Millions of tenants are suddenly unable to make rent. Homeowners need help paying their mortgages. And 500,000 unhoused residents require immediate shelter just to survive. As the U.S. pieces together a recovery plan for the novel coronavirus pandemic, federal leaders are facing the reality of providing widespread housing assistance to prevent even more Americans from falling into homelessness.
These types of universal solutions were proposed by Sen. Bernie Sanders during his presidential campaign as benefits for all Americans—not as part of an emergency stimulus package.
When Sanders—who left the presidential race this week—first joined the race in February 2019, he was widely regarded as the universal health care candidate, as he had been during the 2016 race.

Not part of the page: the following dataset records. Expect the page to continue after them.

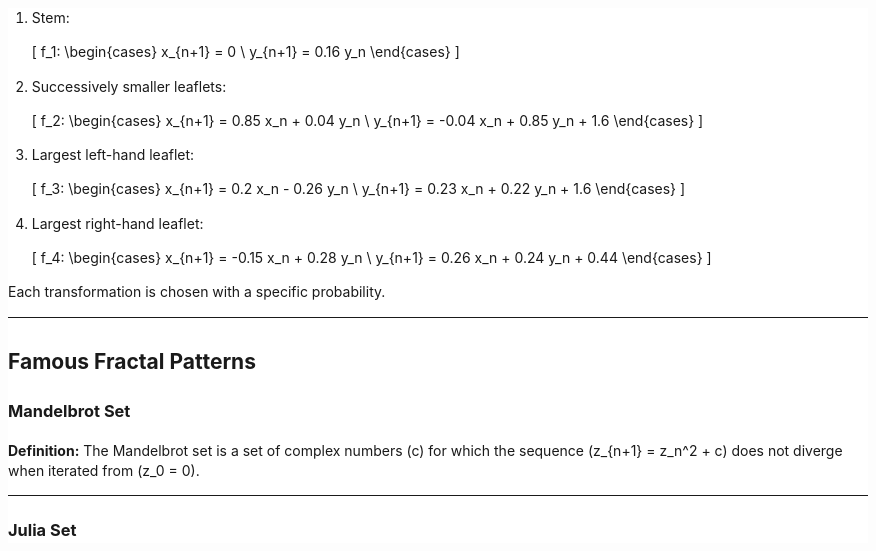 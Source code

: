 1. Stem:

   \[
   f_1:
   \begin{cases}
   x_{n+1} = 0 \\
   y_{n+1} = 0.16 y_n
   \end{cases}
   \]

2. Successively smaller leaflets:

   \[
   f_2:
   \begin{cases}
   x_{n+1} = 0.85 x_n + 0.04 y_n \\
   y_{n+1} = -0.04 x_n + 0.85 y_n + 1.6
   \end{cases}
   \]

3. Largest left-hand leaflet:

   \[
   f_3:
   \begin{cases}
   x_{n+1} = 0.2 x_n - 0.26 y_n \\
   y_{n+1} = 0.23 x_n + 0.22 y_n + 1.6
   \end{cases}
   \]

4. Largest right-hand leaflet:

   \[
   f_4:
   \begin{cases}
   x_{n+1} = -0.15 x_n + 0.28 y_n \\
   y_{n+1} = 0.26 x_n + 0.24 y_n + 0.44
   \end{cases}
   \]

Each transformation is chosen with a specific probability.

---

## Famous Fractal Patterns

### Mandelbrot Set

**Definition:** The Mandelbrot set is a set of complex numbers \(c\) for which the sequence \(z_{n+1} = z_n^2 + c\) does not diverge when iterated from \(z_0 = 0\).

---

### Julia Set
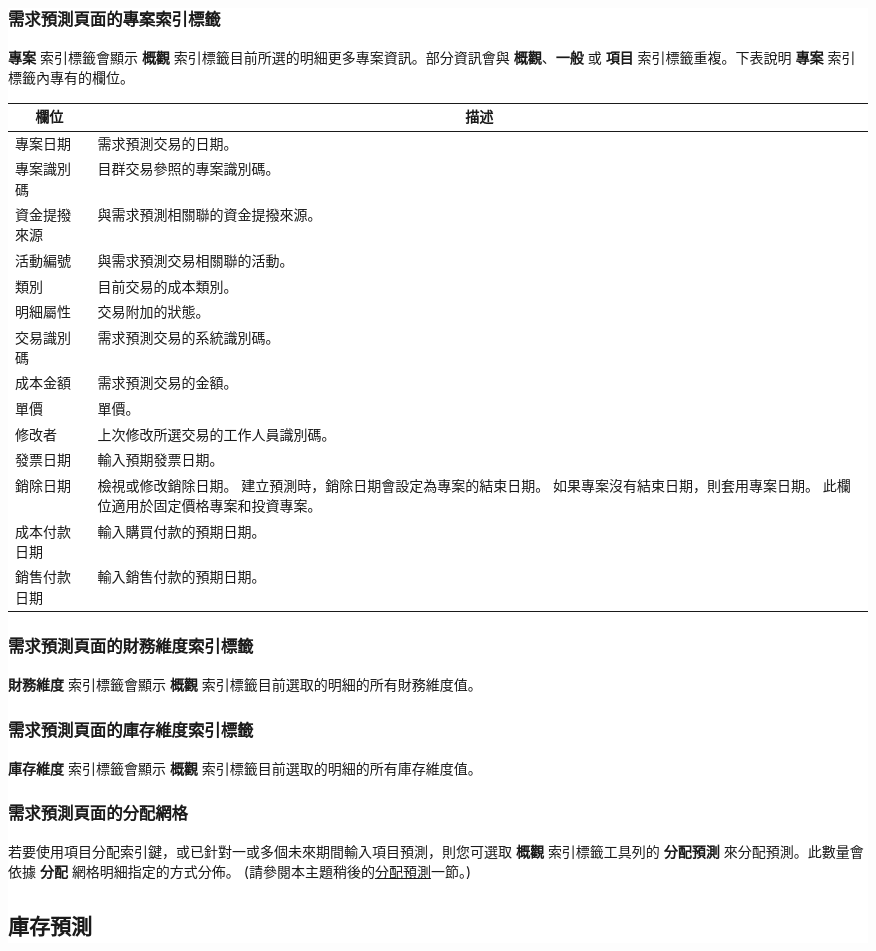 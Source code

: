 ### <a name="the-project-tab-on-the-demand-forecast-page"></a>需求預測頁面的專案索引標籤

**專案** 索引標籤會顯示 **概觀** 索引標籤目前所選的明細更多專案資訊。部分資訊會與 **概觀**、**一般** 或 **項目** 索引標籤重複。下表說明 **專案** 索引標籤內專有的欄位。

| 欄位 | 描述 |
|---|---|
| 專案日期 | 需求預測交易的日期。 |
| 專案識別碼 | 目群交易參照的專案識別碼。 |
| 資金提撥來源 | 與需求預測相關聯的資金提撥來源。 |
| 活動編號 | 與需求預測交易相關聯的活動。 |
| 類別 | 目前交易的成本類別。 |
| 明細屬性 | 交易附加的狀態。 |
| 交易識別碼 | 需求預測交易的系統識別碼。 |
| 成本金額 | 需求預測交易的金額。 |
| 單價 | 單價。 |
| 修改者 | 上次修改所選交易的工作人員識別碼。 |
| 發票日期 | 輸入預期發票日期。 |
| 銷除日期 | 檢視或修改銷除日期。 建立預測時，銷除日期會設定為專案的結束日期。 如果專案沒有結束日期，則套用專案日期。 此欄位適用於固定價格專案和投資專案。 |
| 成本付款日期 | 輸入購買付款的預期日期。 |
| 銷售付款日期 | 輸入銷售付款的預期日期。 |

### <a name="the-financial-dimensions-tab-on-the-demand-forecast-page"></a>需求預測頁面的財務維度索引標籤

**財務維度** 索引標籤會顯示 **概觀** 索引標籤目前選取的明細的所有財務維度值。

### <a name="the-inventory-dimensions-tab-on-the-demand-forecast-page"></a>需求預測頁面的庫存維度索引標籤

**庫存維度** 索引標籤會顯示 **概觀** 索引標籤目前選取的明細的所有庫存維度值。

### <a name="the-allocation-grid-on-the-demand-forecast-page"></a>需求預測頁面的分配網格

若要使用項目分配索引鍵，或已針對一或多個未來期間輸入項目預測，則您可選取 **概觀** 索引標籤工具列的 **分配預測** 來分配預測。此數量會依據 **分配** 網格明細指定的方式分佈。 (請參閱本主題稍後的[分配預測](#allocate-forecast)一節。)

## <a name="inventory-forecast"></a><a name="inventory-forecast"></a>庫存預測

But six months later, Sanders proposed a “housing for all” plan that dramatically transformed the presidential campaign. Not only did Sanders introduce many U.S. voters to the idea that a home should be seen as a right, he provided a national spotlight for the work of housing justice advocates, and ended up changing the housing conversation among candidates.

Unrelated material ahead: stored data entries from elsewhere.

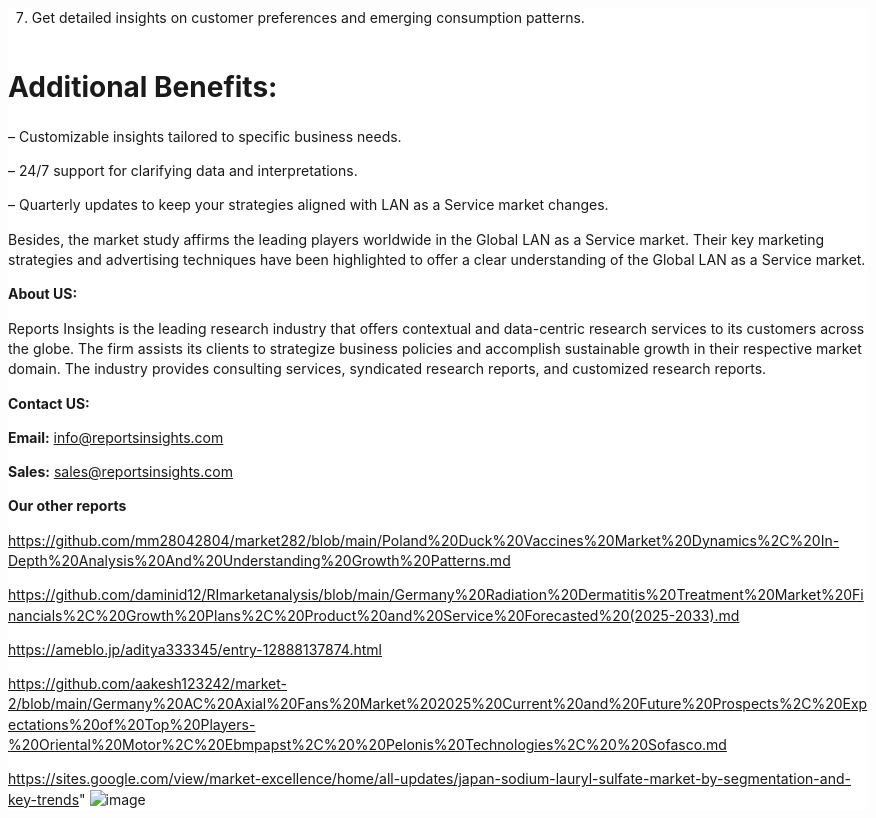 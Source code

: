 7. Get detailed insights on customer preferences and emerging consumption patterns.

# <strong>Additional Benefits:</strong>

– Customizable insights tailored to specific business needs.

– 24/7 support for clarifying data and interpretations.

– Quarterly updates to keep your strategies aligned with LAN as a Service market changes.

Besides, the market study affirms the leading players worldwide in the Global LAN as a Service market. Their key marketing strategies and advertising techniques have been highlighted to offer a clear understanding of the Global LAN as a Service market.

<strong><strong>About US</strong>:</strong>

Reports Insights is the leading research industry that offers contextual and data-centric research services to its customers across the globe. The firm assists its clients to strategize business policies and accomplish sustainable growth in their respective market domain. The industry provides consulting services, syndicated research reports, and customized research reports.

<strong>Contact US:</strong>

<p class=><b>Email:</b> <a href=mailto:info@reportsinsights.com>info@reportsinsights.com</a></p>
<p class=><b>Sales:</b> <a href=mailto:sales@reportsinsights.com>sales@reportsinsights.com</a></p>

<strong>Our other reports</strong>

<a href=https://github.com/mm28042804/market282/blob/main/Poland%20Duck%20Vaccines%20Market%20Dynamics%2C%20In-Depth%20Analysis%20And%20Understanding%20Growth%20Patterns.md>https://github.com/mm28042804/market282/blob/main/Poland%20Duck%20Vaccines%20Market%20Dynamics%2C%20In-Depth%20Analysis%20And%20Understanding%20Growth%20Patterns.md</a>

<a href=https://github.com/daminid12/RImarketanalysis/blob/main/Germany%20Radiation%20Dermatitis%20Treatment%20Market%20Financials%2C%20Growth%20Plans%2C%20Product%20and%20Service%20Forecasted%20(2025-2033).md>https://github.com/daminid12/RImarketanalysis/blob/main/Germany%20Radiation%20Dermatitis%20Treatment%20Market%20Financials%2C%20Growth%20Plans%2C%20Product%20and%20Service%20Forecasted%20(2025-2033).md</a>

<a href=https://ameblo.jp/aditya333345/entry-12888137874.html>https://ameblo.jp/aditya333345/entry-12888137874.html</a>

<a href=https://github.com/aakesh123242/market-2/blob/main/Germany%20AC%20Axial%20Fans%20Market%202025%20Current%20and%20Future%20Prospects%2C%20Expectations%20of%20Top%20Players-%20Oriental%20Motor%2C%20Ebmpapst%2C%20%20Pelonis%20Technologies%2C%20%20Sofasco.md>https://github.com/aakesh123242/market-2/blob/main/Germany%20AC%20Axial%20Fans%20Market%202025%20Current%20and%20Future%20Prospects%2C%20Expectations%20of%20Top%20Players-%20Oriental%20Motor%2C%20Ebmpapst%2C%20%20Pelonis%20Technologies%2C%20%20Sofasco.md</a>

<a href=https://sites.google.com/view/market-excellence/home/all-updates/japan-sodium-lauryl-sulfate-market-by-segmentation-and-key-trends>https://sites.google.com/view/market-excellence/home/all-updates/japan-sodium-lauryl-sulfate-market-by-segmentation-and-key-trends</a>"
![image](https://github.com/user-attachments/assets/6387601e-6a1a-472e-afc8-aa895e37223f)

Sanders’s $2.5 trillion housing plan proposed a sweeping public housing program, guaranteed rental assistance for anyone who qualifies, and universal tenant protections, including rent control. Sanders also pledged to invest $32 billion to end homelessness, funneling much of that money to cities and states struggling to build permanent supportive housing.
His vision for housing was meant to keep families in a more stable, sustainable living situation, not just on a day-to-day basis, but also in a future filled with climate disasters—making it especially relevant to the extraordinary circumstances of a global pandemic.
“Over 18 million of American families today are paying more than 50 percent of their limited incomes on housing. In the United States tonight, over 500,000 Americans are either sleeping out on the street or are in homeless shelters,” Sanders said at Las Vegas rally where he announced his plan. “I believe that every American should have a fundamental right to safe, decent, and affordable housing.”
During the next six months, Sanders—who grew up in a three-bedroom, rent-controlled apartment in Brooklyn—made housing affordability a cornerstone of his campaign, sharing stories of tenant activists and housing advocates, and discussing issues like high rents, displacement, and evictions at rallies and in interviews. At the debates, he was one of a handful of candidates to ever discuss the plight of the U.S.’s half-million homeless residents, a topic which was never officially broached by debate moderators.
As Sanders suspends his campaign, his focus on housing changed the race in ways that will greatly benefit Americans beyond the primary. By doubling down on housing, Sanders pushed the once-broad field to take a stand on major housing issues that ended up shifting many of their platforms to the left, including that of former Vice President Joe Biden, the presumptive Democratic nominee.
Biden released his housing plan much later than other candidates, in February 2020. But key elements of the Biden plan, including expanding tenant protections and guaranteeing rental assistance, were far more progressive than the proposals of his fellow moderates. On the fact sheet that accompanied Biden’s plan when it was released was a familiar phrase: “Housing should be a right.”
These are not just progressive ideas, they are ideas that seemed downright radical a year ago. Yet now, as Americans face the very real possibility of losing their homes amid the coronavirus pandemic, only radical ideas are on the table. Federal legislators are pushing forth never-before-attempted proposals like universal rent and mortgage forgiveness and nationwide eviction moratoriums to help Americans stay housed.
More than anything, however, the Sanders campaign taught Americans that they deserve to stay in their homes. He reminded families that they have a right to shelter, irregardless of their economic status. He empowered tenants to stand up in the face of eviction. He brought the idea that everyone should have access to fair, affordable housing to national prominence. Regardless of policy and politics, these are protections that all Americans need to weather this crisis—and to rebuild their lives in a post-coronavirus world.